• DATA IN THIS EXERCISE:
☆ ☆ ☆

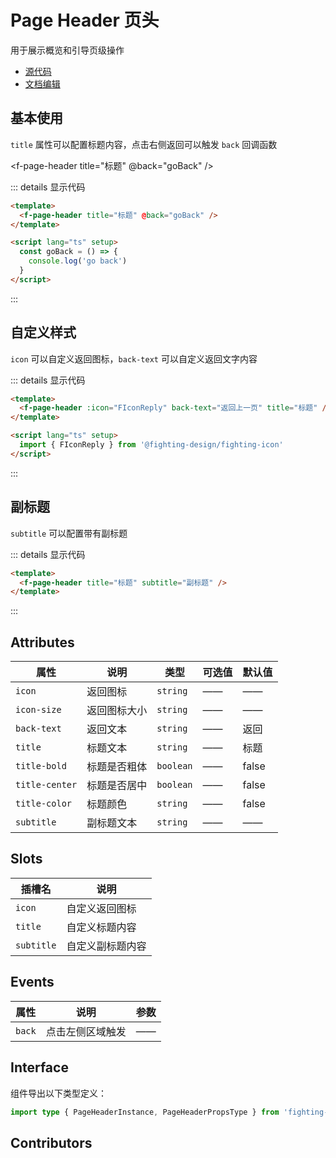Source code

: # Page Header 页头

用于展示概览和引导页级操作

- [源代码](https://github.com/FightingDesign/fighting-design/tree/master/packages/fighting-design/page-header)
- [文档编辑](https://github.com/FightingDesign/fighting-design/blob/master/docs/docs/components/page-header.md)

## 基本使用

`title` 属性可以配置标题内容，点击右侧返回可以触发 `back` 回调函数

<f-page-header title="标题" @back="goBack" />

::: details 显示代码

```html
<template>
  <f-page-header title="标题" @back="goBack" />
</template>

<script lang="ts" setup>
  const goBack = () => {
    console.log('go back')
  }
</script>
```

:::

## 自定义样式

`icon` 可以自定义返回图标，`back-text` 可以自定义返回文字内容

<f-page-header :icon="FIconReply" back-text="返回上一页" title="标题" />

::: details 显示代码

```html
<template>
  <f-page-header :icon="FIconReply" back-text="返回上一页" title="标题" />
</template>

<script lang="ts" setup>
  import { FIconReply } from '@fighting-design/fighting-icon'
</script>
```

:::

## 副标题

`subtitle` 可以配置带有副标题

<f-page-header title="标题" subtitle="副标题" />

::: details 显示代码

```html
<template>
  <f-page-header title="标题" subtitle="副标题" />
</template>
```

:::

## Attributes

| 属性           | 说明         | 类型      | 可选值 | 默认值 |
| -------------- | ------------ | --------- | ------ | ------ |
| `icon`         | 返回图标     | `string`  | ——     | ——     |
| `icon-size`    | 返回图标大小 | `string`  | ——     | ——     |
| `back-text`    | 返回文本     | `string`  | ——     | 返回   |
| `title`        | 标题文本     | `string`  | ——     | 标题   |
| `title-bold`   | 标题是否粗体 | `boolean` | ——     | false  |
| `title-center` | 标题是否居中 | `boolean` | ——     | false  |
| `title-color`  | 标题颜色     | `string`  | ——     | false  |
| `subtitle`     | 副标题文本   | `string`  | ——     | ——     |

## Slots

| 插槽名     | 说明             |
| ---------- | ---------------- |
| `icon`     | 自定义返回图标   |
| `title`    | 自定义标题内容   |
| `subtitle` | 自定义副标题内容 |

## Events

| 属性   | 说明             | 参数 |
| ------ | ---------------- | ---- |
| `back` | 点击左侧区域触发 | ——   |

## Interface

组件导出以下类型定义：

```ts
import type { PageHeaderInstance, PageHeaderPropsType } from 'fighting-design'
```

## Contributors

<a href="https://github.com/Tyh2001" target="_blank">
  <f-avatar round src="https://avatars.githubusercontent.com/u/73180970?v=4" />
</a>

<a href="https://github.com/yzj940619" target="_blank">
  <f-avatar round src="https://avatars.githubusercontent.com/u/42865478?v=4" />
</a>

<script setup>
  import { FIconReply } from '@fighting-design/fighting-icon'

  const goBack = () => {
    console.log('go back')
  }
</script>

☆ ☆ ☆

• WORK TASK:
The lines to write out are those from the first line of the listing above through the line bearing "可选值 | 默认值 |", both included, copied exactly with pictures dropped.

• SOLUTION TO THIS TASK:
Source code

: # Page Header 页头

用于展示概览和引导页级操作

- [源代码](https://github.com/FightingDesign/fighting-design/tree/master/packages/fighting-design/page-header)
- [文档编辑](https://github.com/FightingDesign/fighting-design/blob/master/docs/docs/components/page-header.md)

## 基本使用

`title` 属性可以配置标题内容，点击右侧返回可以触发 `back` 回调函数

<f-page-header title="标题" @back="goBack" />

::: details 显示代码

```html
<template>
  <f-page-header title="标题" @back="goBack" />
</template>

<script lang="ts" setup>
  const goBack = () => {
    console.log('go back')
  }
</script>
```

:::

## 自定义样式

`icon` 可以自定义返回图标，`back-text` 可以自定义返回文字内容

<f-page-header :icon="FIconReply" back-text="返回上一页" title="标题" />

::: details 显示代码

```html
<template>
  <f-page-header :icon="FIconReply" back-text="返回上一页" title="标题" />
</template>

<script lang="ts" setup>
  import { FIconReply } from '@fighting-design/fighting-icon'
</script>
```

:::

## 副标题

`subtitle` 可以配置带有副标题

<f-page-header title="标题" subtitle="副标题" />

::: details 显示代码

```html
<template>
  <f-page-header title="标题" subtitle="副标题" />
</template>
```

:::

## Attributes

| 属性           | 说明         | 类型      | 可选值 | 默认值 |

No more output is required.